The ultimate purpose of our public goods is to enhance progress leading to reduced malnutrition and poverty, empowered women and enhanced gender equity and equality, climate change adaptation and mitigation and environmental management in the drylands. Given the slow progress towards the targets of the Sustainable Development Goals, we will intensify our analyses and publish the outputs, outcomes and impacts of our work to learn what works, what fails and why. This will provide the understanding needed to contribute relevant advice so that appropriate course corrections can be made to national, regional and global policies and strategies aimed at achieving the Sustainable Development Goals by 2030; support regional stakeholders with evidence of what their efforts and investments have achieved and offer immediate solutions to agricultural development challenges through our extensive partner network.
As done in the past, ICRISAT researchers challenge conventional assumptions about pathways to well-being and prosperity.
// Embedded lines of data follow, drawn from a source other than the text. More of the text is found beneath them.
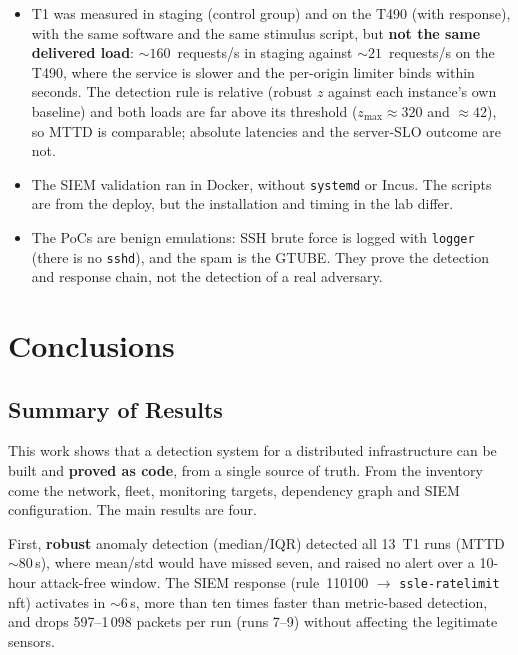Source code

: \documentclass[11pt,a4paper]{article}
\begin{document}
\begin{itemize}
  \item T1 was measured in staging (control group) and on the T490 (with response), with the
    same software and the same stimulus script, but \textbf{not the same delivered load}:
    ${\sim}160$~requests/s in staging against ${\sim}21$~requests/s on the T490, where the
    service is slower and the per-origin limiter binds within seconds. The
    detection rule is relative (robust $z$ against each instance's own baseline) and both
    loads are far above its threshold ($z_{\max} \approx 320$ and $\approx 42$), so MTTD is
    comparable; absolute latencies and the server-SLO outcome are not.
  \item The SIEM validation ran in Docker, without \texttt{systemd} or Incus. The scripts are
    from the deploy, but the installation and timing in the lab differ.
  \item The PoCs are benign emulations: SSH brute force is logged with \texttt{logger} (there
    is no \texttt{sshd}), and the spam is the GTUBE. They prove the detection and response
    chain, not the detection of a real adversary.
\end{itemize}


\section{Conclusions}
\label{sec:conclusions}

\subsection{Summary of Results}

This work shows that a detection system for a distributed infrastructure can be built and
\textbf{proved as code}, from a single source of truth. From the inventory come the network,
fleet, monitoring targets, dependency graph and SIEM configuration. The main results are
four.

First, \textbf{robust} anomaly detection (median/IQR) detected all 13~T1 runs (MTTD ${\sim}80$\,s),
where mean/std would have missed seven, and raised no alert over a 10-hour attack-free window. The SIEM response
(rule~110100 $\to$ \texttt{ssle-ratelimit} nft) activates in ${\sim}6$\,s, more than ten
times faster than metric-based detection, and drops 597--1\,098 packets per run (runs 7--9) without
affecting the legitimate sensors.
\end{document}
ICRISAT research is designed to enhance both the agency of people and engage in structural reforms of market institutions and policies limiting transitions towards sustainable dryland agriculture. Through the six mandate crops ICRISAT improves, we strive for permanent change for the better by sustainably enhancing people’s knowledge, incomes and re-investing some of that income to enhance farm enterprises. In future, we must reach those households swiftly, more effectively and efficiently through partners. Our seeds must be profitable, as well as offer traits that are desired by farmers while fitting the ecology.
We recognize that those we serve are a diverse group with differing needs across development sectors and vast geographical distances. As an international organization, however, we will focus on widely applicable issues that can lead to the scaling of impact. We will deliver a specified number of quantifiable outputs that include seeds or new varieties informed by product profiles, crop management support, environmental tools, capacity-strengthening services and new information resources that include ways to de-risk agriculture. Baselines, benchmarks and counterfactual treatments (i.e., considering what would happen in the absence of specific outputs) will be established to serve as a basis for measuring progress. We will ensure that our impacts on food systems are well understood and differentiated to serve our mission through effective impact pathways.
Along these impact pathways, we recognize the roles and responsibilities of different partners as well as the enabling influences of external factors. As our outputs progress along the impact pathway towards outcomes and impacts to benefit the poor, the roles and responsibilities of development-oriented agencies and other enabling parties increase. In collaboration with our partners, we will remain engaged to assist (but not to compete with) key stakeholders and partners, providing them with the knowledge and expertise they need to maximize the intended outcomes and impacts.
With new tools and approaches, better policies and regulations based on sound scientific advice, and the adoption of better and higher value varieties, we will empower women and support youth, and enable the consumption of more nutritious and diverse foods and the marketing of excess production. As these outcomes are further reinforced through development activities of many other players globally, we will together achieve the desired impacts of more resilient dryland farming and reach the targets of the Sustainable Development Goals while staying within planetary boundaries.